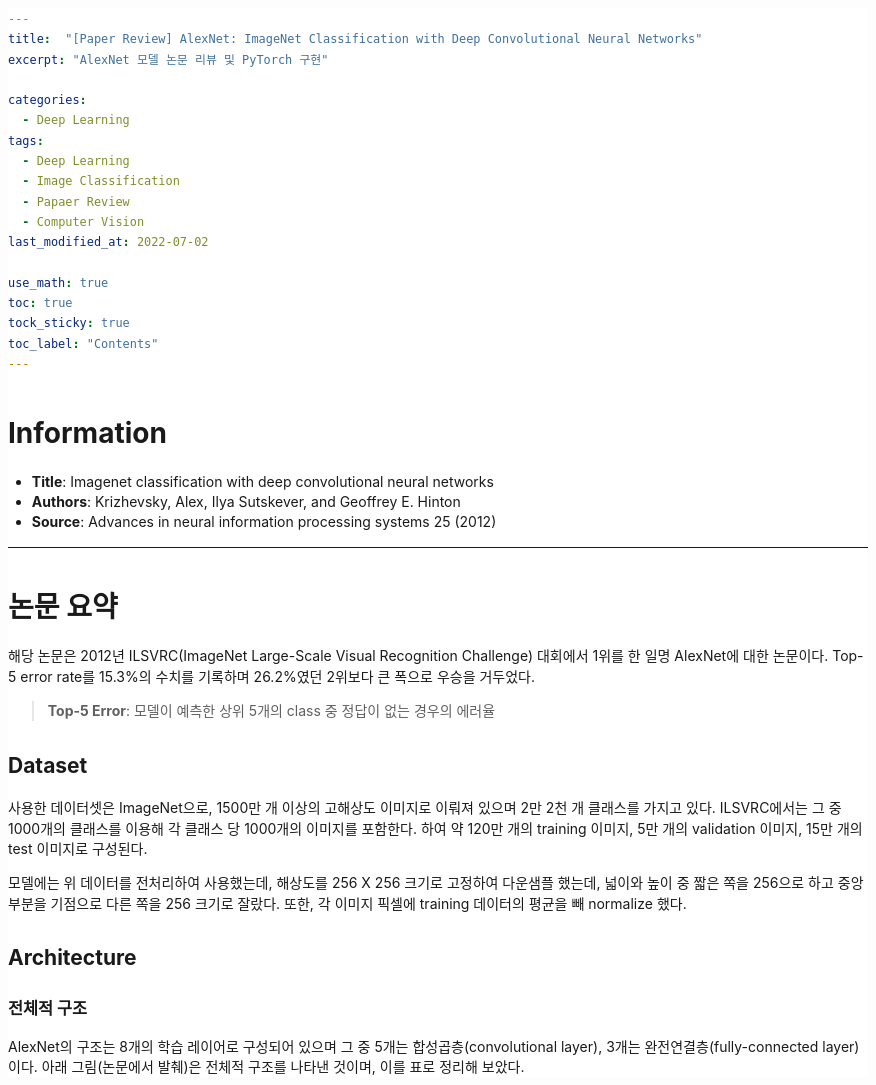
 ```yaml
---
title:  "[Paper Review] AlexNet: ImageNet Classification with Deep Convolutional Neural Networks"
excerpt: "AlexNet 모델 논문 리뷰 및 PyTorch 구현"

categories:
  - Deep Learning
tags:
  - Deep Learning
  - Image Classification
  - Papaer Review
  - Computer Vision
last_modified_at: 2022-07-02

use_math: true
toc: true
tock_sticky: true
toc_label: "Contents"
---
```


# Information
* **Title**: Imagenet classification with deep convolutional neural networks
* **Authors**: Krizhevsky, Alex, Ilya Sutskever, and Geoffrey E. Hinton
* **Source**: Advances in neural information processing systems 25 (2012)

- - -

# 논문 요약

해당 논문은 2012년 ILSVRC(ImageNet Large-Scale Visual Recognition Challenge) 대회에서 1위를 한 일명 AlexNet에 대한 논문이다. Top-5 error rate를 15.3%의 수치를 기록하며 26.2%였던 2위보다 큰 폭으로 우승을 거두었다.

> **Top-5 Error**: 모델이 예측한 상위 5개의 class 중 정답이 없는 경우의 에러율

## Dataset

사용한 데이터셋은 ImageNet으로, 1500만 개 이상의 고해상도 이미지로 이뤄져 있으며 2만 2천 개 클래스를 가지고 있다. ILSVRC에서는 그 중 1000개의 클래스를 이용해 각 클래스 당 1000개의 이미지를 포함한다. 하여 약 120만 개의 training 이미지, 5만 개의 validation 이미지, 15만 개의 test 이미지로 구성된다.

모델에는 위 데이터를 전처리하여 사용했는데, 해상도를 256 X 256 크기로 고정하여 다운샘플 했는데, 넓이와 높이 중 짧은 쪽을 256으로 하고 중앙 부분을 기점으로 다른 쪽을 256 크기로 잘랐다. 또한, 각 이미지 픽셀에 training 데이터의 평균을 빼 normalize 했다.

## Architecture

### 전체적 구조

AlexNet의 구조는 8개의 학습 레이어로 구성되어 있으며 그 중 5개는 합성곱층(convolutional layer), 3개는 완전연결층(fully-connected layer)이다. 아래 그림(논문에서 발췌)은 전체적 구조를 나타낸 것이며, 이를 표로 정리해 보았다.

**INSTRUCTIONS FOR THE TASK**
Could you retype all the entries above exactly, without the pictures?

**TASK OUTPUT**
 ```yaml
---
title:  "[Paper Review] AlexNet: ImageNet Classification with Deep Convolutional Neural Networks"
excerpt: "AlexNet 모델 논문 리뷰 및 PyTorch 구현"

categories:
  - Deep Learning
tags:
  - Deep Learning
  - Image Classification
  - Papaer Review
  - Computer Vision
last_modified_at: 2022-07-02

use_math: true
toc: true
tock_sticky: true
toc_label: "Contents"
---
```


# Information
* **Title**: Imagenet classification with deep convolutional neural networks
* **Authors**: Krizhevsky, Alex, Ilya Sutskever, and Geoffrey E. Hinton
* **Source**: Advances in neural information processing systems 25 (2012)

- - -

# 논문 요약

해당 논문은 2012년 ILSVRC(ImageNet Large-Scale Visual Recognition Challenge) 대회에서 1위를 한 일명 AlexNet에 대한 논문이다. Top-5 error rate를 15.3%의 수치를 기록하며 26.2%였던 2위보다 큰 폭으로 우승을 거두었다.

> **Top-5 Error**: 모델이 예측한 상위 5개의 class 중 정답이 없는 경우의 에러율

## Dataset

사용한 데이터셋은 ImageNet으로, 1500만 개 이상의 고해상도 이미지로 이뤄져 있으며 2만 2천 개 클래스를 가지고 있다. ILSVRC에서는 그 중 1000개의 클래스를 이용해 각 클래스 당 1000개의 이미지를 포함한다. 하여 약 120만 개의 training 이미지, 5만 개의 validation 이미지, 15만 개의 test 이미지로 구성된다.

모델에는 위 데이터를 전처리하여 사용했는데, 해상도를 256 X 256 크기로 고정하여 다운샘플 했는데, 넓이와 높이 중 짧은 쪽을 256으로 하고 중앙 부분을 기점으로 다른 쪽을 256 크기로 잘랐다. 또한, 각 이미지 픽셀에 training 데이터의 평균을 빼 normalize 했다.

## Architecture

### 전체적 구조

AlexNet의 구조는 8개의 학습 레이어로 구성되어 있으며 그 중 5개는 합성곱층(convolutional layer), 3개는 완전연결층(fully-connected layer)이다. 아래 그림(논문에서 발췌)은 전체적 구조를 나타낸 것이며, 이를 표로 정리해 보았다.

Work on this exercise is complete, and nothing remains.